[PA28] 授業における三項関係
対話主義授業論の立場から
Keywords:授業論, 対話
目 的
Trevarthen & Hubley(1978)の第2次間主観性の提唱に始まる,<主体−世界−他者>の形作る三項関係について,その乳幼児期における意義についてはよく知られている。また三項関係の重要性は対話に関する学際的な研究領域である対話主義(dialogism)でもよく指摘されている。しかし<学習者−世界(教材)−教授者>からなる三項関係の成立が教育を対話的な性格にしていくための鍵であることについては,これまでの対話主義授業論(dialogic pedagogy)の中でも明確には指摘されてきていない。ここでは日本の教育の実践知に学びながら,対話的な授業を分析するための枠組みとしての三項関係を明確にしようとする。
発達心理学で
Trevarthenたちの提唱以来,共同注意の言語獲得などへの意義がいわれ、多くの研究があるのは周知の通りである。教育との関係ではTomaselloが個体発生のレベルで(Tomasello, et al, 2005),また人類史のレベルで(Tomasello, 2014)展開しているshared intentionalityについての議論が重要である。その発達についてTomasselo(2014)ではjoint intentionalityから文化的な実践が慣習化することをとおしてcollective intentionalityへと発達するとし,教育を後者で出現するものとしている。この場合,教育は制度となった文化を教えるものとしてのみ捉えられることになってしまう点に問題がある。ただしこれらの研究のみならず,関連した研究としてCsibra & Gergley (2005)により大人のpedagogy(教授)的態度が発達研究の中で明示的に位置づけられている点は評価できる。
対話主義研究(dialogism)で
ここで対話主義とはバフチンなどを源流とする対話に関する研究領域である。

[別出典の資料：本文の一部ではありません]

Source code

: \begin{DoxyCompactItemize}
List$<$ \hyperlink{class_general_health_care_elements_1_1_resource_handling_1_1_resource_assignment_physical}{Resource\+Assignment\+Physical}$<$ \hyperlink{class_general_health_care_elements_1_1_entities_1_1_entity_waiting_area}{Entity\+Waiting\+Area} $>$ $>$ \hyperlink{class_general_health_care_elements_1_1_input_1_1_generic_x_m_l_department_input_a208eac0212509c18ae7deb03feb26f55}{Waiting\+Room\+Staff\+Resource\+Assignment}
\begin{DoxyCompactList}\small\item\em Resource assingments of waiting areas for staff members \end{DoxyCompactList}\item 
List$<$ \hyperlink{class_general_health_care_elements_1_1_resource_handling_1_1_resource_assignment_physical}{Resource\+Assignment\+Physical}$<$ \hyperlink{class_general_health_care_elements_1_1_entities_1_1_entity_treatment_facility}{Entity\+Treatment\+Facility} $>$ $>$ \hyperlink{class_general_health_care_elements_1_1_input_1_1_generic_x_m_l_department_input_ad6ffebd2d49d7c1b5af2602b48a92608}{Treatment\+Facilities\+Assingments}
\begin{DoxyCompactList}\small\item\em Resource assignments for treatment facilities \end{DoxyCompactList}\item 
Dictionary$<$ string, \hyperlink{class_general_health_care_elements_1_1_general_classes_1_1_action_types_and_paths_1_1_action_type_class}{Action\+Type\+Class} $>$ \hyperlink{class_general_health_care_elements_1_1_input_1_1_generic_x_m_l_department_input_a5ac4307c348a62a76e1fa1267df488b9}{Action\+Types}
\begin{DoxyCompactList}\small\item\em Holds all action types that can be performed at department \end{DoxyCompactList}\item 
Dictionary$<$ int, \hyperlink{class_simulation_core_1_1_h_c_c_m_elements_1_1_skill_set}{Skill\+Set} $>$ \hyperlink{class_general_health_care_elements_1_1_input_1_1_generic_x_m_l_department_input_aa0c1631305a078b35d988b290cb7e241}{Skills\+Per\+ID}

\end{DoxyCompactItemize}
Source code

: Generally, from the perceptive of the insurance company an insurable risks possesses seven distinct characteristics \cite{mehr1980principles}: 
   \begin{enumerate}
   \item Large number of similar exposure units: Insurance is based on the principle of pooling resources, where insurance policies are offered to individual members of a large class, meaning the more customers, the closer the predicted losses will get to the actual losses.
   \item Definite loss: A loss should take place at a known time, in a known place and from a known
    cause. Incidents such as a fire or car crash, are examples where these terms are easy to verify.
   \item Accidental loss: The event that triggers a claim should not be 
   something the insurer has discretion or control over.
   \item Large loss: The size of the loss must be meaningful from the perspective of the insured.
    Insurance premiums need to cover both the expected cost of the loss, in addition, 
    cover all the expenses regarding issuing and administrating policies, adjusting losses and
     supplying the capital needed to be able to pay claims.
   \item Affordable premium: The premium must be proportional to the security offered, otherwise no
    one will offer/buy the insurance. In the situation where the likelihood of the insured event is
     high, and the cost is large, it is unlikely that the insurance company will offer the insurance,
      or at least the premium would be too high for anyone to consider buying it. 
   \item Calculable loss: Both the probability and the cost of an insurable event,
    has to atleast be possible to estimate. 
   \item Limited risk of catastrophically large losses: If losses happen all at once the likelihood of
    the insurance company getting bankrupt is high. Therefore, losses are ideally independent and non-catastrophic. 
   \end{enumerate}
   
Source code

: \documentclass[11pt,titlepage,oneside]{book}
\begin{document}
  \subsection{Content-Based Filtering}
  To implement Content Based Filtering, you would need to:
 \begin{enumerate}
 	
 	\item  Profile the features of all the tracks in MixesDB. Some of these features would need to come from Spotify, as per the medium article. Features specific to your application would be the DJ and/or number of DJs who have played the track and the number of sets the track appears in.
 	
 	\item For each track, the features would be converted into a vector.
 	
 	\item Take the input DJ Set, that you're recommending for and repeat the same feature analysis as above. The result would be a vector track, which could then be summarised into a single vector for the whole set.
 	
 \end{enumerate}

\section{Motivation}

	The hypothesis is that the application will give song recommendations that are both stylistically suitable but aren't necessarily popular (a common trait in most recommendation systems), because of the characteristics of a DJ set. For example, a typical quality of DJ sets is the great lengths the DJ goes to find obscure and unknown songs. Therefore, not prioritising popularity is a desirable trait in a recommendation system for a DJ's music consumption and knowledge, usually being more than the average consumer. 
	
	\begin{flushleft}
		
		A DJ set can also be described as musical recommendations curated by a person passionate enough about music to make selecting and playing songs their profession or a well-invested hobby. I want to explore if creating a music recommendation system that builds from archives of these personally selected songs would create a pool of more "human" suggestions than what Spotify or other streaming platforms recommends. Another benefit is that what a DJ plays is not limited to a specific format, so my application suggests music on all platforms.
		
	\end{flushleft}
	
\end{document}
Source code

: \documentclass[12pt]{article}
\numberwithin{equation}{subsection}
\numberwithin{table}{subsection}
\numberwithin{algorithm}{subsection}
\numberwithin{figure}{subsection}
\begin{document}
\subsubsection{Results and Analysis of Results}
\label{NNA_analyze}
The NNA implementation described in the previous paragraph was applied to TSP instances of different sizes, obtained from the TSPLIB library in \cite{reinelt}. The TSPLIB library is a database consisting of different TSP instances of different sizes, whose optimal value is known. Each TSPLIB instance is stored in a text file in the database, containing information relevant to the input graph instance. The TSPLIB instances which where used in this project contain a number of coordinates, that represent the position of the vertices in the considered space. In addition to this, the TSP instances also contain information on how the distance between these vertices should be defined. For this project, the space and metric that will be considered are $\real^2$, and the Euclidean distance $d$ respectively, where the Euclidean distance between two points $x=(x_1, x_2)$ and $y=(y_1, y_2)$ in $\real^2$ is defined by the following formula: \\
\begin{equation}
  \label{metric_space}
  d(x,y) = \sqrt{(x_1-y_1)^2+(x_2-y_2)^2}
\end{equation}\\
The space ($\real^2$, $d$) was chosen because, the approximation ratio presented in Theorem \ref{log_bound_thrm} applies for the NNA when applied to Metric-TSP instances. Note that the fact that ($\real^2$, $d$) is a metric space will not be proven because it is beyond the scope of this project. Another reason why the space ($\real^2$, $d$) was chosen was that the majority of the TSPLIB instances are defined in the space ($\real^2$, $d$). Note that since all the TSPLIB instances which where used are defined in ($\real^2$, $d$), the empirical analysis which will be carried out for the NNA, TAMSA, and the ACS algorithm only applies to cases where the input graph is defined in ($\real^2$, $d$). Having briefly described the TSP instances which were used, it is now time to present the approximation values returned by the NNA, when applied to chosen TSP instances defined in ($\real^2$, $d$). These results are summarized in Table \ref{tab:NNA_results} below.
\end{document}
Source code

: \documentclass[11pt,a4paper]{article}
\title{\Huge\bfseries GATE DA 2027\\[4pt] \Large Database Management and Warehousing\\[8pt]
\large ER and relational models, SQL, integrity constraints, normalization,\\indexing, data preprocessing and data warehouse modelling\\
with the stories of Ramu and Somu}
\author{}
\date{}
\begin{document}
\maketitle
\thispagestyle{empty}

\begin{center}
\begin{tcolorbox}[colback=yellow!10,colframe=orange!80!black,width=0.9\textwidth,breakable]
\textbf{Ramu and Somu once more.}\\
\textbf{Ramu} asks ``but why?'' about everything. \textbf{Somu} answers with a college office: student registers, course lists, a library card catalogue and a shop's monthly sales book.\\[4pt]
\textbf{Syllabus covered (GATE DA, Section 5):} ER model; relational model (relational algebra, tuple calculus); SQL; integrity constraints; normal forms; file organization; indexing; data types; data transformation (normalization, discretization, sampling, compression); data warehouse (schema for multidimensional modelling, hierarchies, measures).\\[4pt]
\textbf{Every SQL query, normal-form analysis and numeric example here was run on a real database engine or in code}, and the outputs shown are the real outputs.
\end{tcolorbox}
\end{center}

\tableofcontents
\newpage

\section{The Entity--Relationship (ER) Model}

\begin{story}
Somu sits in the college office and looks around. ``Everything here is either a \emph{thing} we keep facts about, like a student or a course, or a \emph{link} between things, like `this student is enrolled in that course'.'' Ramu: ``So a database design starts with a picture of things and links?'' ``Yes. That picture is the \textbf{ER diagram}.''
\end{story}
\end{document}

対話というとそれに参加している複数の参加者間のみの関係のように考えられてしまうが,対話主義の研究では対話は三項関係からなるとされる(Linel,2009)。バフチンは,明示的には発話について三項関係を考えている。たとえばバフチン(1985)では,ある発話者がある対象について発した言葉は,その対象について他の発話者が発してきた言葉とぶつかるとする。そこに対象を巡る対話が始まる。これに対しMarkova(2003)などは対話を自己(ego)と他者(alter)の在り方に関わる存在論的な地平で捉えるが,認識論的には対象(object)がego-alterの両者によって知られるという三項関係があるとする。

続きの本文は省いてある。